だんだん暑さが厳しくなってきましたね。毎年夏を乗り越えているはずなのに、この季節になると「何を着たらいいのか分からない」病を発症します。もう暑い気がするけれど、ここでがっつりTシャツを着てしまったら、もっと暑くなったときに着るものがなくなる気がする。でも暑い。何を、何を着れば……。
こんなとき、生育できる季節がはっきり決まっている植物は分かりやすくていいなと思います。春を謳歌していた植物たちはあっという間に勢いを失い、もう夏の植物たちが繁茂しています。この季節に街角で出あうとなんだかうれしい植物に総称「アブチロン」があります。
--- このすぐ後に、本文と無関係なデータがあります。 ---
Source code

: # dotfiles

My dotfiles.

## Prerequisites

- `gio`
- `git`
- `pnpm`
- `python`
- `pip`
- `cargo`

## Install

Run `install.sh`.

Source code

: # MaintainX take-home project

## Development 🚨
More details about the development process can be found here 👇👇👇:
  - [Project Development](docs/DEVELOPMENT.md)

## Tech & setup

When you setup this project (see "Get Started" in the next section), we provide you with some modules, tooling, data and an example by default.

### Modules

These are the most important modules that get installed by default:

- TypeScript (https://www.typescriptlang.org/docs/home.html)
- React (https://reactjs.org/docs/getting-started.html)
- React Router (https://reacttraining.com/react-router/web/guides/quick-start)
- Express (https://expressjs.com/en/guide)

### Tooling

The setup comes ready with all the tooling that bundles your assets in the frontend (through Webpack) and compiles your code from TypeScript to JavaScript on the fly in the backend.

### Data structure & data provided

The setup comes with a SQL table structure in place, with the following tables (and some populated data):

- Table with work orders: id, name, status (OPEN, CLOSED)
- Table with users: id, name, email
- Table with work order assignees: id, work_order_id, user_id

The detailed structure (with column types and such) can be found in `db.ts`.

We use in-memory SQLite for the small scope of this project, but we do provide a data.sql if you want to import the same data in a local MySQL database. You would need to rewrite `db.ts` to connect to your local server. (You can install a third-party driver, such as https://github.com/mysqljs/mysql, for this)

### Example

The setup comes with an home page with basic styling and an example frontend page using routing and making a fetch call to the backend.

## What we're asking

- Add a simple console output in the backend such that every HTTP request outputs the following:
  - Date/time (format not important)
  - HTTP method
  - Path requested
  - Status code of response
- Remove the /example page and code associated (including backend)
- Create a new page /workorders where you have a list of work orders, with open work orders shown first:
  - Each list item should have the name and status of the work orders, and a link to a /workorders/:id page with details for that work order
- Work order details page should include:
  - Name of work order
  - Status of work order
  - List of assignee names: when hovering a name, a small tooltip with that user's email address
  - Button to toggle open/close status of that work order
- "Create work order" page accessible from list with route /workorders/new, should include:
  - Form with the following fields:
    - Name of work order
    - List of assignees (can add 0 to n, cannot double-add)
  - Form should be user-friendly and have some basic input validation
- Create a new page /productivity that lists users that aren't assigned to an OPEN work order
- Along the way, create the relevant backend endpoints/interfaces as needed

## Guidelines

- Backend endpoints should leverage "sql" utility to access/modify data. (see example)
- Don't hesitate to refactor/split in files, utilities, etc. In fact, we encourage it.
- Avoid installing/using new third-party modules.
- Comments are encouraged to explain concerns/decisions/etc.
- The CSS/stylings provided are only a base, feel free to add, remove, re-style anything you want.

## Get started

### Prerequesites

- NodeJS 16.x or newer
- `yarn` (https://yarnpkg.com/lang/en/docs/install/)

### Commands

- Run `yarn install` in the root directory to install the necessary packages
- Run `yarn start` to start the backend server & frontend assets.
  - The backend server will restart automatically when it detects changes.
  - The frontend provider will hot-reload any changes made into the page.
正式名はウキツリボク。チロリアンランプとも呼ばれます。
ウキツリボクはブラジル原産の熱帯花木です。関東地方南部では屋外での冬越しも可能なので庭植えにするのもよいでしょう。コンパクトに成長する低木なので目線の高さで花を楽しむことができます。半蔓性の性質をもつので、行灯(あんどん)仕立てにするとよいでしょう。
ウキツリボクはなんといっても花の形が魅力です。鮮やかな赤色の萼のカップの底から黄色の蕊を覆う花弁が覗くような提灯型の花が枝先にポツポツと開花する様子は、ベトナムのランタン祭りで夜の街を彩る提灯のような愛らしさがあります。
別名のチロリアンランプもここから名付けられました。赤×黄色の花以外にも、ベージュピンクや黄色などの花色もあります。
剪定に強く寒い時期を除けばいつ切っても構わないので、伸びすぎたらこまめに切るとよいでしょう。ただし葉を1枚も残さない剪定を行うと枯れこんでしまうので、大きく切り戻すときでも一番下の葉から2,3枚程度の高さまでは残すように気を付けてください。
根詰まりを嫌うので、鉢植えで管理する場合は1年に1回鉢増しもしくはひと回り小さくしては更新するようにしましょう。挿し木でも容易に増えるので、好きな花が咲いている株があれば持ち主のかたから挿し枝を分けてもらうのもよいかもしれませんね。